### Aim of the exercise
Would you copy the lines below exactly and omit the images?

▬▬▬▬▬▬

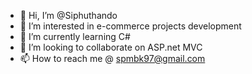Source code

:- 👋 Hi, I’m @Siphuthando
- 👀 I’m interested in e-commerce projects development
- 🌱 I’m currently learning C#
- 💞️ I’m looking to collaborate on ASP.net MVC
- 📫 How to reach me @ spmbk97@gmail.com

<!---
SphamandlaK/SphamandlaK is a ✨ special ✨ repository because its `README.md` (this file) appears on your GitHub profile.
You can click the Preview link to take a look at your changes.
--->
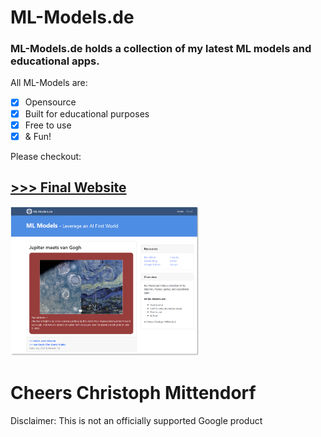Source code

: # ML-Models.de
### ML-Models.de holds a collection of my latest ML models and educational apps.

All ML-Models are:

- [x] Opensource
- [x] Built for educational purposes
- [x] Free to use
- [x] & Fun!

Please checkout:
## [>>> Final Website](http://ml-models.de/ "ML-Models")

<img src="https://github.com/Cassini-chris/ML-Models.de/blob/main/_GITHUB/readme/images/ml-models.png" alt="ML-models" width="60%">

# Cheers Christoph Mittendorf

Disclaimer: This is not an officially supported Google product
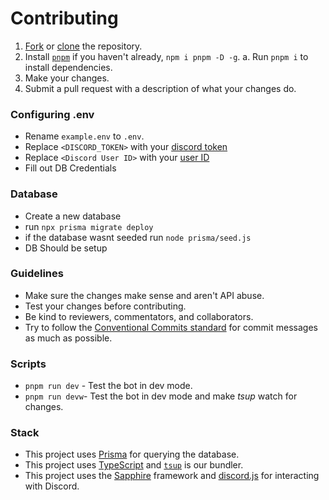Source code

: # Contributing

1. [Fork](https://docs.github.com/en/get-started/quickstart/fork-a-repo) or [clone](https://github.com/git-guides/git-clone) the repository.
1. Install [`pnpm`](https://pnpm.io) if you haven't already, `npm i pnpm -D -g`.
   a. Run `pnpm i` to install dependencies.
1. Make your changes.
1. Submit a pull request with a description of what your changes do.

### Configuring .env

-   Rename `example.env` to `.env`.
-   Replace `<DISCORD_TOKEN>` with your [discord token](https://discord.com/developers/applications)
-   Replace `<Discord User ID>` with your [user ID](https://support.discord.com/hc/en-us/articles/206346498-Where-can-I-find-my-User-Server-Message-ID-)
-   Fill out DB Credentials

### Database

-   Create a new database
-   run `npx prisma migrate deploy`
-   if the database wasnt seeded run `node prisma/seed.js`
-   DB Should be setup

### Guidelines

-   Make sure the changes make sense and aren't API abuse.
-   Test your changes before contributing.
-   Be kind to reviewers, commentators, and collaborators.
-   Try to follow the [Conventional Commits standard](https://www.conventionalcommits.org/en/v1.0.0/) for commit messages as much as possible.

### Scripts

-   `pnpm run dev` - Test the bot in dev mode.
-   `pnpm run devw`- Test the bot in dev mode and make _tsup_ watch for changes.

### Stack

-   This project uses [Prisma](https://npmjs.com/package/@prisma/client) for querying the database.
-   This project uses [TypeScript](https://www.typescriptlang.org/) and [`tsup`](https://www.npmjs.com/package/tsup) is our bundler.
-   This project uses the [Sapphire](https://www.sapphirejs.dev/docs/General/Welcome) framework and [discord.js](https://discord.js.org) for interacting with Discord.

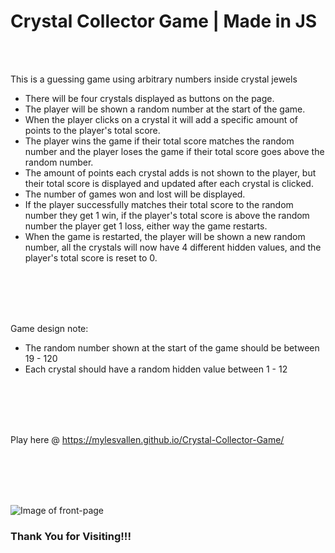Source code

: # Crystal Collector Game | Made in JS
<br />
<br />

This is a guessing game using arbitrary numbers inside crystal jewels 
- There will be four crystals displayed as buttons on the page. 
- The player will be shown a random number at the start of the game.
- When the player clicks on a crystal it will add a specific amount of points to the player's total score.
- The player wins the game if their total score matches the random number and the player loses the game if their total score goes above the random number.
- The amount of points each crystal adds is not shown to the player, but their total score is displayed and updated after each crystal is clicked.
- The number of games won and lost will be displayed.
- If the player successfully matches their total score to the random number they get 1 win, if the player's total score is above the random number the player get 1 loss, either way the game restarts.
- When the game is restarted, the player will be shown a new random number, all the crystals will now have 4 different hidden values, and the player's total score is reset to 0.

<br />
<br />
<br />
<br />

Game design note:
- The random number shown at the start of the game should be between 19 - 120
- Each crystal should have a random hidden value between 1 - 12

<br />
<br />
<br />
<br />




Play here @ 
https://mylesvallen.github.io/Crystal-Collector-Game/

<br />
<br />
<br />
<br />

![Image of front-page](https://mylesvallen.github.io/Crystal-Collector-Game/)


### Thank You for Visiting!!!
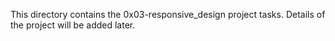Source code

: This directory contains the 0x03-responsive_design project tasks.
Details of the project will be added later.
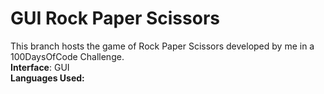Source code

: # GUI Rock Paper Scissors
This branch hosts the game of Rock Paper Scissors developed by me in a 100DaysOfCode Challenge. <br>
**Interface**: GUI<br>
**Languages Used:**
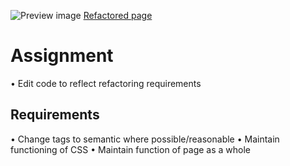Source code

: ![Preview image](./assets/images/screenshot.png)
[Refactored page]()

# Assignment
• Edit code to reflect refactoring requirements

## Requirements
• Change tags to semantic where possible/reasonable
• Maintain functioning of CSS
• Maintain function of page as a whole
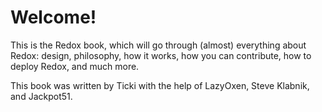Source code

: Welcome!
========

This is the Redox book, which will go through (almost) everything about Redox: design, philosophy, how it works, how you can contribute, how to deploy Redox, and much more.

This book was written by Ticki with the help of LazyOxen, Steve Klabnik, and Jackpot51.
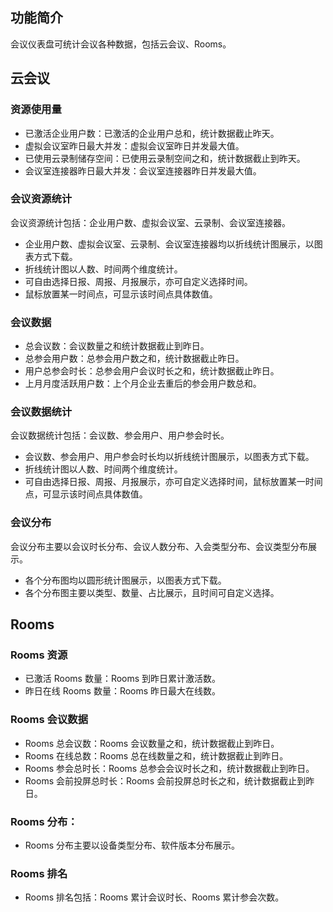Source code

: 
## 功能简介
会议仪表盘可统计会议各种数据，包括云会议、Rooms。

## 云会议
### 资源使用量
- 已激活企业用户数：已激活的企业用户总和，统计数据截止昨天。
- 虚拟会议室昨日最大并发：虚拟会议室昨日并发最大值。
- 已使用云录制储存空间：已使用云录制空间之和，统计数据截止到昨天。
- 会议室连接器昨日最大并发：会议室连接器昨日并发最大值。

### 会议资源统计
会议资源统计包括：企业用户数、虚拟会议室、云录制、会议室连接器。
- 企业用户数、虚拟会议室、云录制、会议室连接器均以折线统计图展示，以图表方式下载。
- 折线统计图以人数、时间两个维度统计。
- 可自由选择日报、周报、月报展示，亦可自定义选择时间。
- 鼠标放置某一时间点，可显示该时间点具体数值。

### 会议数据
- 总会议数：会议数量之和统计数据截止到昨日。
- 总参会用户数：总参会用户数之和，统计数据截止昨日。
- 用户总参会时长：总参会用户会议时长之和，统计数据截止昨日。
- 上月月度活跃用户数：上个月企业去重后的参会用户数总和。

### 会议数据统计
会议数据统计包括：会议数、参会用户、用户参会时长。
- 会议数、参会用户、用户参会时长均以折线统计图展示，以图表方式下载。
- 折线统计图以人数、时间两个维度统计。
- 可自由选择日报、周报、月报展示，亦可自定义选择时间，鼠标放置某一时间点，可显示该时间点具体数值。

### 会议分布
会议分布主要以会议时长分布、会议人数分布、入会类型分布、会议类型分布展示。
- 各个分布图均以圆形统计图展示，以图表方式下载。
- 各个分布图主要以类型、数量、占比展示，且时间可自定义选择。


## Rooms
### Rooms 资源
- 已激活 Rooms 数量：Rooms 到昨日累计激活数。
- 昨日在线 Rooms 数量：Rooms 昨日最大在线数。

### Rooms 会议数据
- Rooms 总会议数：Rooms 会议数量之和，统计数据截止到昨日。
- Rooms 在线总数：Rooms 总在线数量之和，统计数据截止到昨日。
- Rooms 参会总时长：Rooms 总参会会议时长之和，统计数据截止到昨日。
- Rooms 会前投屏总时长：Rooms 会前投屏总时长之和，统计数据截止到昨日。

### Rooms 分布：
- Rooms 分布主要以设备类型分布、软件版本分布展示。

### Rooms 排名
- Rooms 排名包括：Rooms 累计会议时长、Rooms 累计参会次数。
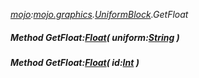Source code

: _[mojo](../../modules/mojo/mojo-module.md):[mojo.graphics](../../modules/mojo/mojo-graphics.md).[UniformBlock](../../modules/mojo/mojo-graphics-uniformblock.md).GetFloat_
##### Method GetFloat:[Float](../../modules/wonkey/wonkey-types-float.md)( uniform:[String](../../modules/wonkey/wonkey-types-string.md) )
##### Method GetFloat:[Float](../../modules/wonkey/wonkey-types-float.md)( id:[Int](../../modules/wonkey/wonkey-types-int.md) )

▬▬▬▬▬▬

### Worked solution
Source code

:- 👋 Hi, I’m @Siphuthando
- 👀 I’m interested in e-commerce projects development
- 🌱 I’m currently learning C#
- 💞️ I’m looking to collaborate on ASP.net MVC
- 📫 How to reach me @ spmbk97@gmail.com

<!---
SphamandlaK/SphamandlaK is a ✨ special ✨ repository because its `README.md` (this file) appears on your GitHub profile.
You can click the Preview link to take a look at your changes.
--->
Source code

: # ML-Models.de
### ML-Models.de holds a collection of my latest ML models and educational apps.

All ML-Models are:

- [x] Opensource
- [x] Built for educational purposes
- [x] Free to use
- [x] & Fun!

Please checkout:
## [>>> Final Website](http://ml-models.de/ "ML-Models")

<img src="https://github.com/Cassini-chris/ML-Models.de/blob/main/_GITHUB/readme/images/ml-models.png" alt="ML-models" width="60%">

# Cheers Christoph Mittendorf

Disclaimer: This is not an officially supported Google product
Source code

: # Contributing

1. [Fork](https://docs.github.com/en/get-started/quickstart/fork-a-repo) or [clone](https://github.com/git-guides/git-clone) the repository.
1. Install [`pnpm`](https://pnpm.io) if you haven't already, `npm i pnpm -D -g`.
   a. Run `pnpm i` to install dependencies.
1. Make your changes.
1. Submit a pull request with a description of what your changes do.

### Configuring .env

-   Rename `example.env` to `.env`.
-   Replace `<DISCORD_TOKEN>` with your [discord token](https://discord.com/developers/applications)
-   Replace `<Discord User ID>` with your [user ID](https://support.discord.com/hc/en-us/articles/206346498-Where-can-I-find-my-User-Server-Message-ID-)
-   Fill out DB Credentials

### Database

-   Create a new database
-   run `npx prisma migrate deploy`
-   if the database wasnt seeded run `node prisma/seed.js`
-   DB Should be setup

### Guidelines

-   Make sure the changes make sense and aren't API abuse.
-   Test your changes before contributing.
-   Be kind to reviewers, commentators, and collaborators.
-   Try to follow the [Conventional Commits standard](https://www.conventionalcommits.org/en/v1.0.0/) for commit messages as much as possible.

### Scripts

-   `pnpm run dev` - Test the bot in dev mode.
-   `pnpm run devw`- Test the bot in dev mode and make _tsup_ watch for changes.

### Stack

-   This project uses [Prisma](https://npmjs.com/package/@prisma/client) for querying the database.
-   This project uses [TypeScript](https://www.typescriptlang.org/) and [`tsup`](https://www.npmjs.com/package/tsup) is our bundler.
-   This project uses the [Sapphire](https://www.sapphirejs.dev/docs/General/Welcome) framework and [discord.js](https://discord.js.org) for interacting with Discord.

Source code

: # Crystal Collector Game | Made in JS
<br />
<br />

This is a guessing game using arbitrary numbers inside crystal jewels 
- There will be four crystals displayed as buttons on the page. 
- The player will be shown a random number at the start of the game.
- When the player clicks on a crystal it will add a specific amount of points to the player's total score.
- The player wins the game if their total score matches the random number and the player loses the game if their total score goes above the random number.
- The amount of points each crystal adds is not shown to the player, but their total score is displayed and updated after each crystal is clicked.
- The number of games won and lost will be displayed.
- If the player successfully matches their total score to the random number they get 1 win, if the player's total score is above the random number the player get 1 loss, either way the game restarts.
- When the game is restarted, the player will be shown a new random number, all the crystals will now have 4 different hidden values, and the player's total score is reset to 0.

<br />
<br />
<br />
<br />

Game design note:
- The random number shown at the start of the game should be between 19 - 120
- Each crystal should have a random hidden value between 1 - 12

<br />
<br />
<br />
<br />




Play here @ 
https://mylesvallen.github.io/Crystal-Collector-Game/

<br />
<br />
<br />
<br />

![Image of front-page](https://mylesvallen.github.io/Crystal-Collector-Game/)


### Thank You for Visiting!!!
Source code

: This directory contains the 0x03-responsive_design project tasks.
Details of the project will be added later.
Source code

: # GUI Rock Paper Scissors
This branch hosts the game of Rock Paper Scissors developed by me in a 100DaysOfCode Challenge. <br>
**Interface**: GUI<br>
**Languages Used:**
Source code

: ![Preview image](./assets/images/screenshot.png)
[Refactored page]()

# Assignment
• Edit code to reflect refactoring requirements

## Requirements
• Change tags to semantic where possible/reasonable
• Maintain functioning of CSS
• Maintain function of page as a whole
Source code

: Welcome!
========

This is the Redox book, which will go through (almost) everything about Redox: design, philosophy, how it works, how you can contribute, how to deploy Redox, and much more.

This book was written by Ticki with the help of LazyOxen, Steve Klabnik, and Jackpot51.
Source code

: 
## 功能简介
会议仪表盘可统计会议各种数据，包括云会议、Rooms。

## 云会议
### 资源使用量
- 已激活企业用户数：已激活的企业用户总和，统计数据截止昨天。
- 虚拟会议室昨日最大并发：虚拟会议室昨日并发最大值。
- 已使用云录制储存空间：已使用云录制空间之和，统计数据截止到昨天。
- 会议室连接器昨日最大并发：会议室连接器昨日并发最大值。

### 会议资源统计
会议资源统计包括：企业用户数、虚拟会议室、云录制、会议室连接器。
- 企业用户数、虚拟会议室、云录制、会议室连接器均以折线统计图展示，以图表方式下载。
- 折线统计图以人数、时间两个维度统计。
- 可自由选择日报、周报、月报展示，亦可自定义选择时间。
- 鼠标放置某一时间点，可显示该时间点具体数值。

### 会议数据
- 总会议数：会议数量之和统计数据截止到昨日。
- 总参会用户数：总参会用户数之和，统计数据截止昨日。
- 用户总参会时长：总参会用户会议时长之和，统计数据截止昨日。
- 上月月度活跃用户数：上个月企业去重后的参会用户数总和。

### 会议数据统计
会议数据统计包括：会议数、参会用户、用户参会时长。
- 会议数、参会用户、用户参会时长均以折线统计图展示，以图表方式下载。
- 折线统计图以人数、时间两个维度统计。
- 可自由选择日报、周报、月报展示，亦可自定义选择时间，鼠标放置某一时间点，可显示该时间点具体数值。

### 会议分布
会议分布主要以会议时长分布、会议人数分布、入会类型分布、会议类型分布展示。
- 各个分布图均以圆形统计图展示，以图表方式下载。
- 各个分布图主要以类型、数量、占比展示，且时间可自定义选择。


## Rooms
### Rooms 资源
- 已激活 Rooms 数量：Rooms 到昨日累计激活数。
- 昨日在线 Rooms 数量：Rooms 昨日最大在线数。

### Rooms 会议数据
- Rooms 总会议数：Rooms 会议数量之和，统计数据截止到昨日。
- Rooms 在线总数：Rooms 总在线数量之和，统计数据截止到昨日。
- Rooms 参会总时长：Rooms 总参会会议时长之和，统计数据截止到昨日。
- Rooms 会前投屏总时长：Rooms 会前投屏总时长之和，统计数据截止到昨日。

### Rooms 分布：
- Rooms 分布主要以设备类型分布、软件版本分布展示。

### Rooms 排名
- Rooms 排名包括：Rooms 累计会议时长、Rooms 累计参会次数。
Source code

: _[mojo](../../modules/mojo/mojo-module.md):[mojo.graphics](../../modules/mojo/mojo-graphics.md).[UniformBlock](../../modules/mojo/mojo-graphics-uniformblock.md).GetFloat_
##### Method GetFloat:[Float](../../modules/wonkey/wonkey-types-float.md)( uniform:[String](../../modules/wonkey/wonkey-types-string.md) )
##### Method GetFloat:[Float](../../modules/wonkey/wonkey-types-float.md)( id:[Int](../../modules/wonkey/wonkey-types-int.md) )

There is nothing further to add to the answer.